Another fascinating report from the Pew Internet & American Life Project, Teens, Games and Civics came out recently. Focussing on teen use of games (defined in very broad terms) the report is interesting reading.
It is revealing in that it shows that game playing is most definitely mainstream (95%+ participation) and that gaming is a primarily social and identity formation activity (pp 26-30) for teens. The gender, race and class splits are very interesting and the most popular genres of games (see pp16-25) are racing, puzzle, sports, action, adventure, and interestingly, rhythm (ie Guitar Hero etc) games. MMOGs (heavily skewed to boys) and virtual worlds have the lowest rates of play – I venture that this is possibly because of the ongoing costs associated with them and the usual requirement for a credit card (still a huge barrier to play for teens). This is likely to change rapidly because the report also shows that younger teens are more likely to have visited virtual worlds – again I expect that the impact of Club Penguin on pre-teens will flow through into a greater acceptance of virtual worlds by teens 5 years from now.
The report ends with some tentative results looking at civic engagement amongst teen gamers.
I’d be very interested to see a similar study done amongst Australian teens but already the implications for museums are clear.
Museums which have significant investments in game-like interactives in their galleries and online are already facing a very game-literate set of young audiences.

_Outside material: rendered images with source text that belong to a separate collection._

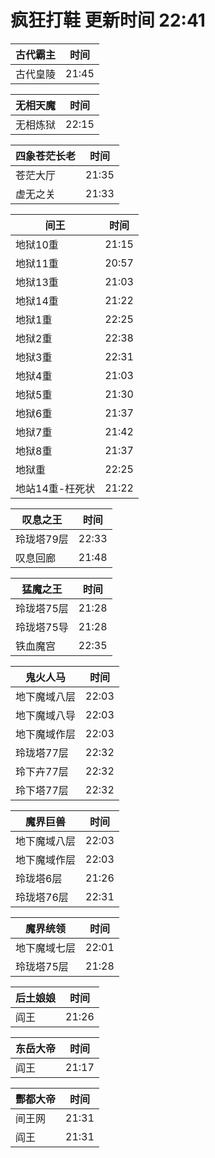 # 疯狂打鞋 更新时间 22:41

| 古代霸主   | 时间    |
|--------|-------|
| 古代皇陵 | 21:45 |

| 无相天魔   | 时间    |
|--------|-------|
| 无相炼狱 | 22:15 |

| 四象苍茫长老   | 时间    |
|--------|-------|
| 苍茫大厅 | 21:35 |
| 虚无之关 | 21:33 |

| 间王   | 时间    |
|--------|-------|
| 地狱10重 | 21:15 |
| 地狱11重 | 20:57 |
| 地狱13重 | 21:03 |
| 地狱14重 | 21:22 |
| 地狱1重 | 22:25 |
| 地狱2重 | 22:38 |
| 地狱3重 | 22:31 |
| 地狱4重 | 21:03 |
| 地狱5重 | 21:30 |
| 地狱6重 | 21:37 |
| 地狱7重 | 21:42 |
| 地狱8重 | 21:37 |
| 地狱重 | 22:25 |
| 地站14重-枉死状 | 21:22 |

| 叹息之王   | 时间    |
|--------|-------|
| 玲珑塔79层 | 22:33 |
| 叹息回廊 | 21:48 |

| 猛魔之王   | 时间    |
|--------|-------|
| 玲珑塔75层 | 21:28 |
| 玲珑塔75导 | 21:28 |
| 铁血魔宫 | 22:35 |

| 鬼火人马   | 时间    |
|--------|-------|
| 地下魔域八层 | 22:03 |
| 地下魔域八导 | 22:03 |
| 地下魔域作层 | 22:03 |
| 玲珑塔77层 | 22:32 |
| 玲下卉77层 | 22:32 |
| 玲下塔77层 | 22:32 |

| 魔界巨兽   | 时间    |
|--------|-------|
| 地下魔域八层 | 22:03 |
| 地下魔域作层 | 22:03 |
| 玲珑塔6层 | 21:26 |
| 玲珑塔76层 | 22:31 |

| 魔界统领   | 时间    |
|--------|-------|
| 地下魔域七层 | 22:01 |
| 玲珑塔75层 | 21:28 |

| 后土娘娘   | 时间    |
|--------|-------|
| 阎王 | 21:26 |

| 东岳大帝   | 时间    |
|--------|-------|
| 阎王 | 21:17 |

| 酆都大帝   | 时间    |
|--------|-------|
| 间王网 | 21:31 |
| 阎王 | 21:31 |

These audiences, when they encounter a museum game or interactive now bring a far more sophisticated set of expectations with them. The recent introduction of new physical controllers like the Wiimote into the mainstream console space will also impact on teens’ opinion of (and thus engagement with) mechanical and physical interactives in our galleries as well. Likewise, as the pre-teens of Club Penguin etc grow older the expectation will be that interactive and game experiences in museums are far more social.